Simulacre de noyade : Où en est l’enquête de la police des polices sur le formateur mis en cause ?
investigations•Les enquêteurs de l’IGPN ont mené des auditions au sein de l’école de police d’Oissel (Seine-Maritime), où un formateur a été filmé en train de soumettre des élèves à un simulacre de noyadeThibaut Chevillard
L'essentiel
- Un formateur de l’école de police d’Oissel, près de Rouen, a été suspendu fin novembre après la diffusion d’une vidéo montrant un simulacre de noyade imposé aux élèves.
- Une enquête administrative de l’IGPN, la « police des polices », a été lancée. Dans ce cadre, les enquêteurs ont mené cette semaine une série d’auditions au sein de l’établissement. Au terme de leurs investigations, ils pourront formuler des propositions de sanctions si des manquements sont révélés.

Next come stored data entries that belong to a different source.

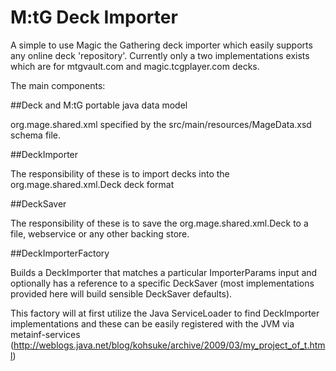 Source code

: M:tG Deck Importer
==================

A simple to use Magic the Gathering deck importer which easily supports any online deck
'repository'.  Currently only a two implementations exists which are for mtgvault.com and
magic.tcgplayer.com decks.

The main components:

##Deck and M:tG portable java data model

org.mage.shared.xml specified by the src/main/resources/MageData.xsd schema file.

##DeckImporter

The responsibility of these is to import decks into the org.mage.shared.xml.Deck deck format

##DeckSaver

The responsibility of these is to save the org.mage.shared.xml.Deck to a file, webservice
or any other backing store.

##DeckImporterFactory

Builds a DeckImporter that matches a particular ImporterParams input and optionally has a reference
to a specific DeckSaver (most implementations provided here will build sensible DeckSaver defaults).

This factory will at first utilize the Java ServiceLoader to find DeckImporter implementations
and these can be easily registered with the JVM via metainf-services (http://weblogs.java.net/blog/kohsuke/archive/2009/03/my_project_of_t.html)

- Selon plusieurs médias, la direction de l’établissement avait été informée dans le passé des méthodes de ce formateur.
Après la révélation d’une vidéo montrant un simulacre de noyade imposé à des élèves, l’enquête administrative de l’IGPN, la « police des polices », se poursuit. Selon France Info, les enquêteurs mènent, depuis jeudi, une série d’auditions au sein de l’école de police d’Oissel, en Seine-Maritime. Fin novembre, un formateur spécialisé en technique d’intervention a été suspendu à titre conservatoire après la diffusion, sur les réseaux sociaux, d’une vidéo montrant d’apprentis gardiens de la paix accroupis le long d’un mur, un tissu noir sur la tête, sur laquelle on leur verse de l’eau tandis qu’on leur demande de chanter La Marseillaise.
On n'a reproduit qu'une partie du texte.